[Work to complete]: Only the lines that hold "Firecracker" should be in the answer, each copied from the data below.

[Source records]:

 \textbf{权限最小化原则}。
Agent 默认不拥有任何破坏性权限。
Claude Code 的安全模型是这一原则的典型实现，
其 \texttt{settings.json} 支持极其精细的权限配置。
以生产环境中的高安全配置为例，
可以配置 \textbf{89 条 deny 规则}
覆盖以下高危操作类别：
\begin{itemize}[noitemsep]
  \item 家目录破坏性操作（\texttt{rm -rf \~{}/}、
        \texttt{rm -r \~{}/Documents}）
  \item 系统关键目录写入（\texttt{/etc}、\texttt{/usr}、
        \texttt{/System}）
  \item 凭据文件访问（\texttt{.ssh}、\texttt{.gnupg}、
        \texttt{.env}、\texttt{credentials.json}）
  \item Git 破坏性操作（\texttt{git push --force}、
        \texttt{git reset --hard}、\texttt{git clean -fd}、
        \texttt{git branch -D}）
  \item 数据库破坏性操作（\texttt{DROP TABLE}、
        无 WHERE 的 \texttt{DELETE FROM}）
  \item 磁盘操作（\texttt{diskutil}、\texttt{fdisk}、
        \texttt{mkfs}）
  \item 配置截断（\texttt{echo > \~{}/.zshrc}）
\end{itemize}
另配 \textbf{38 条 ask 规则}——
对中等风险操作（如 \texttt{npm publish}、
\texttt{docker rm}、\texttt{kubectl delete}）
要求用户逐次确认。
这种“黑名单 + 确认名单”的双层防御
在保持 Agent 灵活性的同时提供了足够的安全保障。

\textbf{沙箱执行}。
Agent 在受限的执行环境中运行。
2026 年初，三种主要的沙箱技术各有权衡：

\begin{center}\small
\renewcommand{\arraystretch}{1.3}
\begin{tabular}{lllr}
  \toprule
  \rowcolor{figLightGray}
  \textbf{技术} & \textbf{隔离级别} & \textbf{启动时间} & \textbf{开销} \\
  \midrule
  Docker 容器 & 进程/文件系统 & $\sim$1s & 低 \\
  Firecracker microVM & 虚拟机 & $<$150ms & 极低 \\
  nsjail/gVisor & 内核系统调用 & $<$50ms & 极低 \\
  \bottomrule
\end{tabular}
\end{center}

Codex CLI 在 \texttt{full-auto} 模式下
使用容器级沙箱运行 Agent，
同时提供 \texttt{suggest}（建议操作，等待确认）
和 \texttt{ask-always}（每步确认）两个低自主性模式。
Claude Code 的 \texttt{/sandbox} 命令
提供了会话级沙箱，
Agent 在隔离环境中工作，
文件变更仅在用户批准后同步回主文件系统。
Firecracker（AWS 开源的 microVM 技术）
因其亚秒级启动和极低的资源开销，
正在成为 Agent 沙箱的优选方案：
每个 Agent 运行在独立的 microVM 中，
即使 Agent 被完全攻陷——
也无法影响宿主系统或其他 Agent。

[Result of this exercise]:
  Firecracker microVM & 虚拟机 & $<$150ms & 极低 \\
Firecracker（AWS 开源的 microVM 技术）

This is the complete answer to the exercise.